Start of Block

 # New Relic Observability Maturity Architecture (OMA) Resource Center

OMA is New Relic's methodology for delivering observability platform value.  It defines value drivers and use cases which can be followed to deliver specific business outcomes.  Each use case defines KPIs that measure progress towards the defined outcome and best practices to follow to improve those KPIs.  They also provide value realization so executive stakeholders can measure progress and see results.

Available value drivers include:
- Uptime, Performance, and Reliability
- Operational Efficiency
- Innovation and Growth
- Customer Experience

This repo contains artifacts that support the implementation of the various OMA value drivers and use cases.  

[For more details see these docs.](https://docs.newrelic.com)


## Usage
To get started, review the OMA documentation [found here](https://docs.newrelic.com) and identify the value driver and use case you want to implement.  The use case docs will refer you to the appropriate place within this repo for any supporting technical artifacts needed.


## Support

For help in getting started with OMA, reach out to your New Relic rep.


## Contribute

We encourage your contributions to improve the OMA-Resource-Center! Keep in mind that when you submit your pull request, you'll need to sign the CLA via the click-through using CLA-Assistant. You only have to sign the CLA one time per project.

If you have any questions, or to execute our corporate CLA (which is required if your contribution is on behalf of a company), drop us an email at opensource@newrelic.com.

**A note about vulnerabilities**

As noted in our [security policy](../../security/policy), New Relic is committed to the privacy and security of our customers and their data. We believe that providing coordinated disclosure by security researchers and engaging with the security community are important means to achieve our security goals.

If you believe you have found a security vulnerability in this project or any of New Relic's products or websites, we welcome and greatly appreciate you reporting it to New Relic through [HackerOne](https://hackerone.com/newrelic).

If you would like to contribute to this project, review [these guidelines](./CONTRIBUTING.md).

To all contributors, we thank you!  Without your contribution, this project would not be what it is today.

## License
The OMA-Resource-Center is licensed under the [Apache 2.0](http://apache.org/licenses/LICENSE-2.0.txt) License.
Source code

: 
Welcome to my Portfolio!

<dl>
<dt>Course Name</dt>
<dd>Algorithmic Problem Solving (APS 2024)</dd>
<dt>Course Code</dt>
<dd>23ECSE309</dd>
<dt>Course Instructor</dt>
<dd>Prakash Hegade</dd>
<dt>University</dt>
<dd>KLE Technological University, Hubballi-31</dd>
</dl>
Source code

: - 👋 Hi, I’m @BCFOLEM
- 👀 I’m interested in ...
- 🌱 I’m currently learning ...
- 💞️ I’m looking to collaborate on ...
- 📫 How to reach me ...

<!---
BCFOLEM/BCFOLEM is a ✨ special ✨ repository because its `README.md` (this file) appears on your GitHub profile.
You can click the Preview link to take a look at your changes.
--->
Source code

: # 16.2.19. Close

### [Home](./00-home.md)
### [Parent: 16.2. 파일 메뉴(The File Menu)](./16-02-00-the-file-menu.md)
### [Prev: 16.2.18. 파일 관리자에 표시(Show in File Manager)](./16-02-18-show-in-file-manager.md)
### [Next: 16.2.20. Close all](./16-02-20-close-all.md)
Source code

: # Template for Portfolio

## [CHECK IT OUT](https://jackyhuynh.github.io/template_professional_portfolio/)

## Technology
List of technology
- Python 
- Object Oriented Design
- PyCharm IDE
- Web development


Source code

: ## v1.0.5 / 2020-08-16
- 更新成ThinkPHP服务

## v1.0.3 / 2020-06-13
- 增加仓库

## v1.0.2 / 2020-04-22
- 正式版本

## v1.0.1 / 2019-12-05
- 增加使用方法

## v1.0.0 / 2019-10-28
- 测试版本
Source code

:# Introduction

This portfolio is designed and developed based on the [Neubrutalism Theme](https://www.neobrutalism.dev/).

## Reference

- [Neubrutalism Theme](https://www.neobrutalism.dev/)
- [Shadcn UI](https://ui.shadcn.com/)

End of Block

Note how many lines in the material contain the string "Neubrutalism", and give that number alone.

2